§ THE TASK
Please write out exactly the lines of the data below from the line holding "orbiting Sun-like stars" through the line holding "given a complete", and leave out the rest.

════════════════════

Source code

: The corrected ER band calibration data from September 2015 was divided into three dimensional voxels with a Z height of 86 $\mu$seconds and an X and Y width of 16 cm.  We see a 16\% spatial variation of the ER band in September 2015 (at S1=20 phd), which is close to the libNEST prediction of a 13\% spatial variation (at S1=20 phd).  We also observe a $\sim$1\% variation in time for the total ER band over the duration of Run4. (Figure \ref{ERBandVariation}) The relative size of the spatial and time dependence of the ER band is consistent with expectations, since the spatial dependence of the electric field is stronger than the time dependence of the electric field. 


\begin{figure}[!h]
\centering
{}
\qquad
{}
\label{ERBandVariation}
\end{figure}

════════════════════

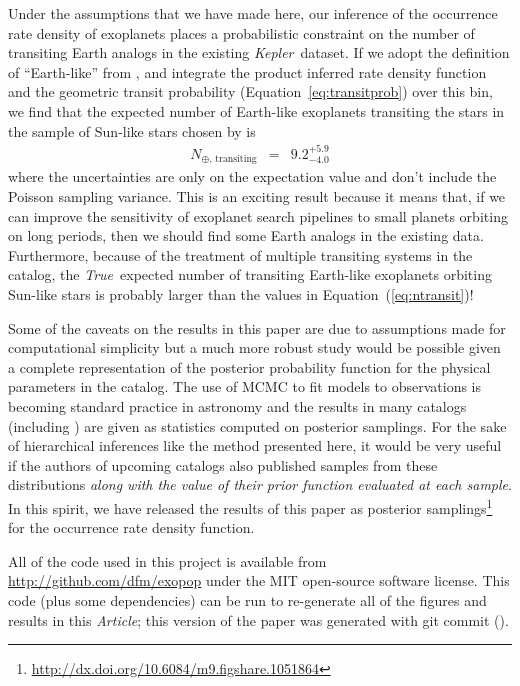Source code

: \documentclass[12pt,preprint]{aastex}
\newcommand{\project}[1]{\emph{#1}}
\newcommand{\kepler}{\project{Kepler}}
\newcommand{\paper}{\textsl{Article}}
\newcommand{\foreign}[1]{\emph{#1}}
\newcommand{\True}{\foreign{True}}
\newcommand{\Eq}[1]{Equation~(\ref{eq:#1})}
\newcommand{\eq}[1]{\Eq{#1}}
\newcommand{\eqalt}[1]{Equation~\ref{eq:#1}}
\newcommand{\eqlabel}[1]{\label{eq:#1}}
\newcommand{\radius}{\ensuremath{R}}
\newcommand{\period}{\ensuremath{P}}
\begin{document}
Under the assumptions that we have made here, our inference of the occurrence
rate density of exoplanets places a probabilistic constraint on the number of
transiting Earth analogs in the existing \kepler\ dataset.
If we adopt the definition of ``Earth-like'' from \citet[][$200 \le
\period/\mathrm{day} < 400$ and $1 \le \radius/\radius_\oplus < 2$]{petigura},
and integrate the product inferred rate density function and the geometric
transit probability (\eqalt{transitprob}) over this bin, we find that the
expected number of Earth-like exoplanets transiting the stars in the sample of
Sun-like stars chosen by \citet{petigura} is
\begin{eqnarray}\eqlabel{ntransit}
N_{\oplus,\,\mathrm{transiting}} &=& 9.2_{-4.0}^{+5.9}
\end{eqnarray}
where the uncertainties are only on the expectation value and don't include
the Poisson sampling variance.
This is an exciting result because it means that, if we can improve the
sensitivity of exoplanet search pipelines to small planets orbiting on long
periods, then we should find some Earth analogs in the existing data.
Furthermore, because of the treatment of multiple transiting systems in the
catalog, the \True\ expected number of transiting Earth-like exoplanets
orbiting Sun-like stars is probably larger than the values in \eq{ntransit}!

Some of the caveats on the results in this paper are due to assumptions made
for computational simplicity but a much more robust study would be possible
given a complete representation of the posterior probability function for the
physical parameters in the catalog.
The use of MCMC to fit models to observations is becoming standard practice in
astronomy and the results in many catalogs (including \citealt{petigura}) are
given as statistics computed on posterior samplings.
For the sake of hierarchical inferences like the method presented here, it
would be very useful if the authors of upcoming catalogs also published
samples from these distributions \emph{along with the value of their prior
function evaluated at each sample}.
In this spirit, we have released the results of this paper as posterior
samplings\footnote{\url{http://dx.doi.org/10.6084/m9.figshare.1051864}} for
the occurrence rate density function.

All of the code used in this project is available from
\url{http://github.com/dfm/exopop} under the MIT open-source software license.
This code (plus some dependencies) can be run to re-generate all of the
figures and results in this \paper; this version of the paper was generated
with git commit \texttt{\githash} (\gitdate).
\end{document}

════════════════════

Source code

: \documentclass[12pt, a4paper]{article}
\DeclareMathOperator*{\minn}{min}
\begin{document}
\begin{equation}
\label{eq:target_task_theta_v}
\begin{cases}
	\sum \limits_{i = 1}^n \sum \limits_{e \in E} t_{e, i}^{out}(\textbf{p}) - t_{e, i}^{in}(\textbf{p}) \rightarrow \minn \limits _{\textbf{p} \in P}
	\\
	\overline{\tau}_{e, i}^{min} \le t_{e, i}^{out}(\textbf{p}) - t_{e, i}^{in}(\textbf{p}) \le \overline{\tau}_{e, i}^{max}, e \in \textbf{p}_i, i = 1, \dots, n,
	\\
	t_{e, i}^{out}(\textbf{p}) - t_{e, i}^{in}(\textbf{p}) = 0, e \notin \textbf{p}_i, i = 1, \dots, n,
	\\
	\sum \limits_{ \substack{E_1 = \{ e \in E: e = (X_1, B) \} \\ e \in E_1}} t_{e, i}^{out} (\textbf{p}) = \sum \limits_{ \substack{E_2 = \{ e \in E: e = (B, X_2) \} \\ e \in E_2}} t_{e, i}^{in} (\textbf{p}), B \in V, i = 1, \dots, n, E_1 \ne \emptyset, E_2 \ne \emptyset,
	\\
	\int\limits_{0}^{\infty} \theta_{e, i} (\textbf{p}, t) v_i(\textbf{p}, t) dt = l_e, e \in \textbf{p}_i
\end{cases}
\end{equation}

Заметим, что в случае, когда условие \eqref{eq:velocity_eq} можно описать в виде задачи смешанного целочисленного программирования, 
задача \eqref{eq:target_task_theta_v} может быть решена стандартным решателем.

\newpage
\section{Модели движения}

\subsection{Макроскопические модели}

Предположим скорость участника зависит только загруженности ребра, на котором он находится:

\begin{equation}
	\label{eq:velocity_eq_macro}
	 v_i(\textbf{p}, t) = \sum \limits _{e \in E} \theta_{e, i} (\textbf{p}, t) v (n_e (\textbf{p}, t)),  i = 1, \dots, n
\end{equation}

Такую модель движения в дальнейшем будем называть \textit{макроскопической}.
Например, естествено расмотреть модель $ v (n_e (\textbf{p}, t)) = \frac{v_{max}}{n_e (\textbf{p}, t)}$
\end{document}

════════════════════

§ RESPONSE TO THIS TASK
orbiting Sun-like stars is probably larger than the values in \eq{ntransit}!

Some of the caveats on the results in this paper are due to assumptions made
for computational simplicity but a much more robust study would be possible
given a complete representation of the posterior probability function for the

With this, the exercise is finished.